Please return every line of the records below that contains the word "mathbb".

> _Recorded data_:

-- Opening Marker --

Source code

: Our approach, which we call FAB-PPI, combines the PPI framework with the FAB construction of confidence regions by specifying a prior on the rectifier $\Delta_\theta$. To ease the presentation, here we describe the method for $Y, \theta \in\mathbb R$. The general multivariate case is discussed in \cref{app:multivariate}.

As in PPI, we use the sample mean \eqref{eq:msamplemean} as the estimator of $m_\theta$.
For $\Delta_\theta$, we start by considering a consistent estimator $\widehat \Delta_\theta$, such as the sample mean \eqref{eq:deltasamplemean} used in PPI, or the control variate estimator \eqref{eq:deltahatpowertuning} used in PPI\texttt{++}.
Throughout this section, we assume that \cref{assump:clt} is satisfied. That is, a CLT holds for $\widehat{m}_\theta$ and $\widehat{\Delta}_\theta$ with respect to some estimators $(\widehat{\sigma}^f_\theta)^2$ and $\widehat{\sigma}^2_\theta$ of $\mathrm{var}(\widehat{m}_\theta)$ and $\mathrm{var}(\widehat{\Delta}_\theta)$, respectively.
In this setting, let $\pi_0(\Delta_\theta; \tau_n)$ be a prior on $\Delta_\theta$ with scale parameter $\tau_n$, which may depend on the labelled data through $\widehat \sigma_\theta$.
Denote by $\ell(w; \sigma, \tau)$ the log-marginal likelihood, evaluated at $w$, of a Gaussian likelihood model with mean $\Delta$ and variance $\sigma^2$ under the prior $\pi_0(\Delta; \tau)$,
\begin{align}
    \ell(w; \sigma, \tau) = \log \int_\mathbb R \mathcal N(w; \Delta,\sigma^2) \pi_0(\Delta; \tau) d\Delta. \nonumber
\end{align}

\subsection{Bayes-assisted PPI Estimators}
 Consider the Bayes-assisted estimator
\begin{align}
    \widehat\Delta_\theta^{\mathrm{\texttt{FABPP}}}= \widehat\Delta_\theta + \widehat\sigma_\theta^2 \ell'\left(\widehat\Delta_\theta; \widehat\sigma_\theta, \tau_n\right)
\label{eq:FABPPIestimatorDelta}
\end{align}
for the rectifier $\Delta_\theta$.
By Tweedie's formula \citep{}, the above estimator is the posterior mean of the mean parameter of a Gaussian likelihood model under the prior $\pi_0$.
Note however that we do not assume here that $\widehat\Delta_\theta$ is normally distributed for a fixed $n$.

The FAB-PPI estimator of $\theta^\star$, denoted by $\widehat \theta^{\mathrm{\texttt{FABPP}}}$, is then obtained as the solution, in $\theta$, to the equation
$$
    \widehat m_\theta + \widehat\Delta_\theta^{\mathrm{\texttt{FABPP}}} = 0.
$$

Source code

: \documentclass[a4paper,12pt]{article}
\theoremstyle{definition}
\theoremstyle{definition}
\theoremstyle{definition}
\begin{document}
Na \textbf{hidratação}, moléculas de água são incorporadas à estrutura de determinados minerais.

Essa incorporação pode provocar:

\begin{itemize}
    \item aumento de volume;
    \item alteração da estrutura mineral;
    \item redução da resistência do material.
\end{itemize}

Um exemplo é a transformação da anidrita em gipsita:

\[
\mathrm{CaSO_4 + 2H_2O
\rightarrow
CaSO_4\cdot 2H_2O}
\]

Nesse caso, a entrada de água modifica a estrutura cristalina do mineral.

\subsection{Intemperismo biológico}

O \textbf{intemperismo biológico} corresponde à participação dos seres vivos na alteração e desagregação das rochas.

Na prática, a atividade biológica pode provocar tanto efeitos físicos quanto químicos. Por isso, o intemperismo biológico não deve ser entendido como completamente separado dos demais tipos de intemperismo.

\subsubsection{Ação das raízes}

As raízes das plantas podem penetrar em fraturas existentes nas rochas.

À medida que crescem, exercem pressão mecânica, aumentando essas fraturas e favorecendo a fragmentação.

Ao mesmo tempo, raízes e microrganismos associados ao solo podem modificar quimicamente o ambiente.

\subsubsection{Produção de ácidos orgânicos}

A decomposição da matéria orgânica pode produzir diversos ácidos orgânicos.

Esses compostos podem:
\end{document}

-- Closing Marker --

> _Expected answer_:
: Our approach, which we call FAB-PPI, combines the PPI framework with the FAB construction of confidence regions by specifying a prior on the rectifier $\Delta_\theta$. To ease the presentation, here we describe the method for $Y, \theta \in\mathbb R$. The general multivariate case is discussed in \cref{app:multivariate}.
    \ell(w; \sigma, \tau) = \log \int_\mathbb R \mathcal N(w; \Delta,\sigma^2) \pi_0(\Delta; \tau) d\Delta. \nonumber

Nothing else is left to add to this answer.